Even as I was filling out their application to be a “Friend” in HEALing, it made me think about my motivations as a clinician. Since one of my goals in my private practice is authenticity and transparency, I will share the parts of my application to be a Project HEALer with all of you:
Why eating disorders?
First, they asked how I had come to be trained to work with clients with eating disorders. Here is my answer:
Initially, I started working with clients struggling with eating disorders (ED) during my internship at Dominion Hospital in Virginia in 1997. Next, I went to get my MSW in Baltimore and worked with all types of clients, including ED, in the CBMH outpatient setting and then moved to JHMI PHP in 2002. I went to work in the inpatient/PHP/IOP eating disorder unit at JHMI in Baltimore in 2004. In 2007, I moved to Wilmington, NC and worked with clients struggling with EDs on a multi-disciplinary team with PMHNPs and dietitians from 2007-2021at the Chrysalis Center. While I was there, we developed the IOP program that is still running and I worked with several new therapists and graduate students to help them learn how to work with clients struggling with EDs. I attained my CEDS-S from iaedp in 2017. I moved to Virginia in 2021 to help open the first ED focused IOP/PHP in Norfolk at Prosperity, and have been working in a virtual outpatient private practice (Wind Over Water) setting since.

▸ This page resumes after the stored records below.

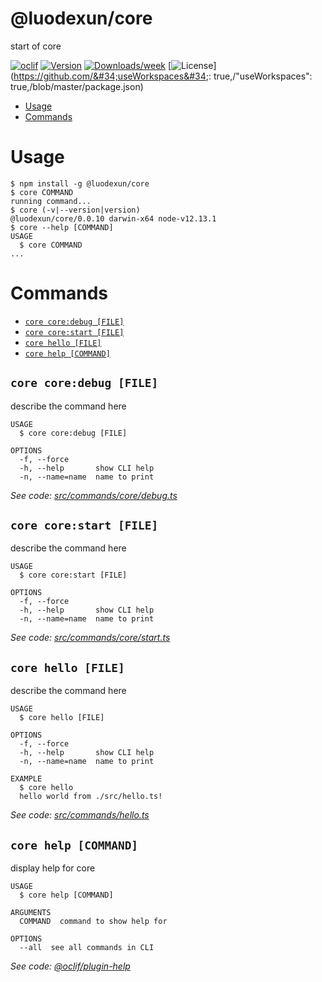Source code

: @luodexun/core
==============

start of core

[![oclif](https://img.shields.io/badge/cli-oclif-brightgreen.svg)](https://oclif.io)
[![Version](https://img.shields.io/npm/v/@luodexun/core.svg)](https://npmjs.org/package/@luodexun/core)
[![Downloads/week](https://img.shields.io/npm/dw/@luodexun/core.svg)](https://npmjs.org/package/@luodexun/core)
[![License](https://img.shields.io/npm/l/@luodexun/core.svg)](https://github.com/&#34;useWorkspaces&#34;: true,/&#34;useWorkspaces&#34;: true,/blob/master/package.json)

<!-- toc -->
* [Usage](#usage)
* [Commands](#commands)
<!-- tocstop -->
# Usage
<!-- usage -->
```sh-session
$ npm install -g @luodexun/core
$ core COMMAND
running command...
$ core (-v|--version|version)
@luodexun/core/0.0.10 darwin-x64 node-v12.13.1
$ core --help [COMMAND]
USAGE
  $ core COMMAND
...
```
<!-- usagestop -->
# Commands
<!-- commands -->
* [`core core:debug [FILE]`](#core-coredebug-file)
* [`core core:start [FILE]`](#core-corestart-file)
* [`core hello [FILE]`](#core-hello-file)
* [`core help [COMMAND]`](#core-help-command)

## `core core:debug [FILE]`

describe the command here

```
USAGE
  $ core core:debug [FILE]

OPTIONS
  -f, --force
  -h, --help       show CLI help
  -n, --name=name  name to print
```

_See code: [src/commands/core/debug.ts](https://github.com/luodexun/anisa/blob/v0.0.10/src/commands/core/debug.ts)_

## `core core:start [FILE]`

describe the command here

```
USAGE
  $ core core:start [FILE]

OPTIONS
  -f, --force
  -h, --help       show CLI help
  -n, --name=name  name to print
```

_See code: [src/commands/core/start.ts](https://github.com/luodexun/anisa/blob/v0.0.10/src/commands/core/start.ts)_

## `core hello [FILE]`

describe the command here

```
USAGE
  $ core hello [FILE]

OPTIONS
  -f, --force
  -h, --help       show CLI help
  -n, --name=name  name to print

EXAMPLE
  $ core hello
  hello world from ./src/hello.ts!
```

_See code: [src/commands/hello.ts](https://github.com/luodexun/anisa/blob/v0.0.10/src/commands/hello.ts)_

## `core help [COMMAND]`

display help for core

```
USAGE
  $ core help [COMMAND]

ARGUMENTS
  COMMAND  command to show help for

OPTIONS
  --all  see all commands in CLI
```

_See code: [@oclif/plugin-help](https://github.com/oclif/plugin-help/blob/v2.2.3/src/commands/help.ts)_
<!-- commandsstop -->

Next, they asked about my approach to treating eating disorders:
Using several different modalities (primarily DBT & RO-DBT but also including ACT, CBT, MBSR, CFT, CPT, etc.) I try to approach clients struggling with eating disorders using a stages of change model, then identifying and reducing harm behaviors, identifying and managing quality of life interfering behaviors, and then supporting their journey when they reach the maintenance stage.
I believe that you must treat the whole person, including medical issues, psychiatric comorbidities, and addiction simultaneously, though some issues (notably trauma) may need to be more fully addressed once the client is medically and psychiatrically stable.
Hot Button Issues
They asked questions about HAES© & weight neutrality:
Though it has traditionally been a major focus of ED treatment and the DSM, there are many problems with using weight as a measure of health; I prefer to use behaviors as my main focus. (*note to ProjectHEAL – I would have said a lot more about this if there had been space!)
Diversity, equity, and inclusion trainings you have completed related to race, gender, and sexuality:
I have attended several different trainings – at Renfrew in 2019, webinars from Carolina House and ERC, and also in diversity in general mental health. All of these have been in the last three years. It is something I plan to pursue more of – in the last two years, there has been so much more attention to diversity issues and so much growth, which I hope is reflected in my work with clients.
And they asked how I heard about them:
I have worked with Project HEAL at other treatment centers and like your blog and the mission of the organization. Since I am now in a position to contribute to that, I want to be part of the solution.
Filling this out helped me connect to why I want to continue to do this work and why it is important in general. Expert treatment in eating disorders is very hard to come by, and I hope that by focusing on a virtual outpatient platform, I will be able to fill a gap in my community.